> [Supplied records]:
================================

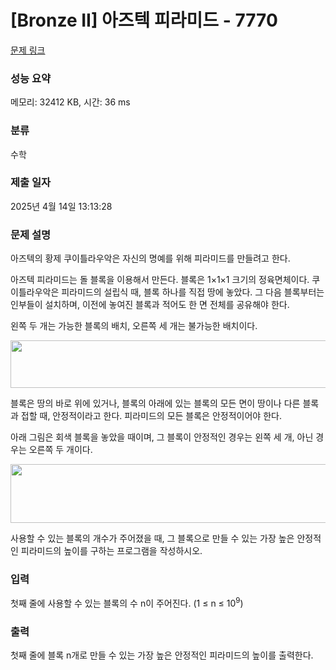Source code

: # [Bronze II] 아즈텍 피라미드 - 7770 

[문제 링크](https://www.acmicpc.net/problem/7770) 

### 성능 요약

메모리: 32412 KB, 시간: 36 ms

### 분류

수학

### 제출 일자

2025년 4월 14일 13:13:28

### 문제 설명

<p>아즈텍의 황제 쿠이틀라우악은 자신의 명예를 위해 피라미드를 만들려고 한다.</p>

<p>아즈텍 피라미드는 돌 블록을 이용해서 만든다. 블록은 1×1×1 크기의 정육면체이다. 쿠이틀라우악은 피라미드의 설립식 때, 블록 하나를 직접 땅에 놓았다. 그 다음 블록부터는 인부들이 설치하며, 이전에 놓여진 블록과 적어도 한 면 전체를 공유해야 한다.</p>

<p>왼쪽 두 개는 가능한 블록의 배치, 오른쪽 세 개는 불가능한 배치이다.</p>

<p><img alt="" src="https://www.acmicpc.net/upload/images/pyra1.png" style="height:76px; width:513px"></p>

<p>블록은 땅의 바로 위에 있거나, 블록의 아래에 있는 블록의 모든 면이 땅이나 다른 블록과 접할 때, 안정적이라고 한다. 피라미드의 모든 블록은 안정적이어야 한다.</p>

<p>아래 그림은 회색 블록을 놓았을 때이며, 그 블록이 안정적인 경우는 왼쪽 세 개, 아닌 경우는 오른쪽 두 개이다.</p>

<p><img alt="" src="https://www.acmicpc.net/upload/images/pyra2.png" style="height:94px; width:639px"></p>

<p>사용할 수 있는 블록의 개수가 주어졌을 때, 그 블록으로 만들 수 있는 가장 높은 안정적인 피라미드의 높이를 구하는 프로그램을 작성하시오.</p>

### 입력 

 <p>첫째 줄에 사용할 수 있는 블록의 수 n이 주어진다. (1 ≤ n ≤ 10<sup>9</sup>)</p>

### 출력 

 <p>첫째 줄에 블록 n개로 만들 수 있는 가장 높은 안정적인 피라미드의 높이를 출력한다.</p>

================================

> [Exercise brief]: Please keep every line of the data the same when you reproduce it, and keep every picture out.

> [Task solution]:
Source code

: # [Bronze II] 아즈텍 피라미드 - 7770 

[문제 링크](https://www.acmicpc.net/problem/7770) 

### 성능 요약

메모리: 32412 KB, 시간: 36 ms

### 분류

수학

### 제출 일자

2025년 4월 14일 13:13:28

### 문제 설명

<p>아즈텍의 황제 쿠이틀라우악은 자신의 명예를 위해 피라미드를 만들려고 한다.</p>

<p>아즈텍 피라미드는 돌 블록을 이용해서 만든다. 블록은 1×1×1 크기의 정육면체이다. 쿠이틀라우악은 피라미드의 설립식 때, 블록 하나를 직접 땅에 놓았다. 그 다음 블록부터는 인부들이 설치하며, 이전에 놓여진 블록과 적어도 한 면 전체를 공유해야 한다.</p>

<p>왼쪽 두 개는 가능한 블록의 배치, 오른쪽 세 개는 불가능한 배치이다.</p>

<p><img alt="" src="https://www.acmicpc.net/upload/images/pyra1.png" style="height:76px; width:513px"></p>

<p>블록은 땅의 바로 위에 있거나, 블록의 아래에 있는 블록의 모든 면이 땅이나 다른 블록과 접할 때, 안정적이라고 한다. 피라미드의 모든 블록은 안정적이어야 한다.</p>

<p>아래 그림은 회색 블록을 놓았을 때이며, 그 블록이 안정적인 경우는 왼쪽 세 개, 아닌 경우는 오른쪽 두 개이다.</p>

<p><img alt="" src="https://www.acmicpc.net/upload/images/pyra2.png" style="height:94px; width:639px"></p>

<p>사용할 수 있는 블록의 개수가 주어졌을 때, 그 블록으로 만들 수 있는 가장 높은 안정적인 피라미드의 높이를 구하는 프로그램을 작성하시오.</p>

### 입력 

 <p>첫째 줄에 사용할 수 있는 블록의 수 n이 주어진다. (1 ≤ n ≤ 10<sup>9</sup>)</p>

### 출력 

 <p>첫째 줄에 블록 n개로 만들 수 있는 가장 높은 안정적인 피라미드의 높이를 출력한다.</p>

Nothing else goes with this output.